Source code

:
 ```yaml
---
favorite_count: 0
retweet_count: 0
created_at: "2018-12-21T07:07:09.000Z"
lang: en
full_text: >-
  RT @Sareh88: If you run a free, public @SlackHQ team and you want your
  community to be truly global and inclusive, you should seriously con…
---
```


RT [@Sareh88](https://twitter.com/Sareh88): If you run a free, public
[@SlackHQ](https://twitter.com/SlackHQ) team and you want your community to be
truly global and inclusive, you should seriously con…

> **About this exercise**
Give back the whole of the data above, exactly as written.

> **Solution to the problem**
Source code

:
 ```yaml
---
favorite_count: 0
retweet_count: 0
created_at: "2018-12-21T07:07:09.000Z"
lang: en
full_text: >-
  RT @Sareh88: If you run a free, public @SlackHQ team and you want your
  community to be truly global and inclusive, you should seriously con…
---
```


RT [@Sareh88](https://twitter.com/Sareh88): If you run a free, public
[@SlackHQ](https://twitter.com/SlackHQ) team and you want your community to be
truly global and inclusive, you should seriously con…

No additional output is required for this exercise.